--- START ---

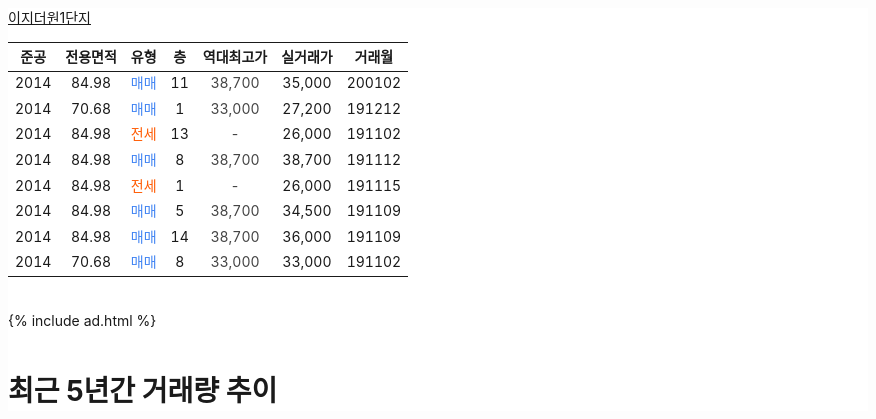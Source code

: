 
<script async src="//pagead2.googlesyndication.com/pagead/js/adsbygoogle.js"></script>

<ins class="adsbygoogle"
     style="display:block"
     data-ad-client="ca-pub-1142216861245946"
     data-ad-slot="4805727019"
     data-ad-format="auto"
     data-full-width-responsive="true"></ins>
<script>
(adsbygoogle = window.adsbygoogle || []).push({});
</script>


[이지더원1단지](https://search.naver.com/search.naver?query=%EA%B4%91%EC%A3%BC%EA%B4%91%EC%97%AD%EC%8B%9C+%EA%B4%91%EC%82%B0%EA%B5%AC+%EC%84%A0%EC%95%94%EB%8F%99+%EC%9D%B4%EC%A7%80%EB%8D%94%EC%9B%901%EB%8B%A8%EC%A7%80)

|준공|전용면적|유형|층|역대최고가|실거래가|거래월|
|:---:|:---:|:---:|:---:|:---:|:---:|:---:|
|2014|84.98|<span style="color:#4285f3">매매</span>|11|<span style="color:#444444">38,700</span>|35,000|200102|
|2014|70.68|<span style="color:#4285f3">매매</span>|1|<span style="color:#444444">33,000</span>|27,200|191212|
|2014|84.98|<span style="color:#ff5a00">전세</span>|13|<span style="color:#444444">-</span>|26,000|191102|
|2014|84.98|<span style="color:#4285f3">매매</span>|8|<span style="color:#444444">38,700</span>|38,700|191112|
|2014|84.98|<span style="color:#ff5a00">전세</span>|1|<span style="color:#444444">-</span>|26,000|191115|
|2014|84.98|<span style="color:#4285f3">매매</span>|5|<span style="color:#444444">38,700</span>|34,500|191109|
|2014|84.98|<span style="color:#4285f3">매매</span>|14|<span style="color:#444444">38,700</span>|36,000|191109|
|2014|70.68|<span style="color:#4285f3">매매</span>|8|<span style="color:#444444">33,000</span>|33,000|191102|


<br>
{% include ad.html %}
<br>

# 최근 5년간 거래량 추이


<div style="width:100%;">
    <canvas id="deal_progress" height="200"></canvas>
</div>

<script>
new Chart(document.getElementById("deal_progress"), {
    type: 'line',
    data: {
        labels: ['201501','201502','201503','201504','201505','201506','201507','201508','201509','201510','201511','201512','201601','201602','201603','201604','201605','201606','201607','201608','201609','201610','201611','201612','201701','201702','201703','201704','201705','201706','201707','201708','201709','201710','201711','201712','201801','201802','201803','201804','201805','201806','201807','201808','201809','201810','201811','201812','201901','201902','201903','201904','201905','201906','201907','201908','201909','201910','201911','201912','202001'],
        datasets: [{
            label: '매매',
            pointRadius: 1,
            data: [8, 3, 5, 3, 3, 5, 2, 5, 1, 1, 0, 0, 2, 3, 3, 3, 1, 3, 4, 20, 18, 17, 21, 12, 6, 7, 9, 13, 16, 13, 15, 11, 13, 12, 17, 16, 12, 21, 33, 21, 19, 27, 20, 24, 29, 13, 10, 8, 8, 7, 5, 1, 4, 8, 14, 14, 17, 14, 39, 22, 2],
            borderColor: "rgba(255, 201, 14, 1)",
            backgroundColor: "rgba(255, 201, 14, 0.5)",
            fill: false,
            lineTension: 0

--- END ---

**WHAT YOU ARE ASKED TO DO:**
Would you please copy every line from the listing above that contains the word "rgba"?

**WRITTEN RESPONSE:**
            borderColor: "rgba(255, 201, 14, 1)",
            backgroundColor: "rgba(255, 201, 14, 0.5)",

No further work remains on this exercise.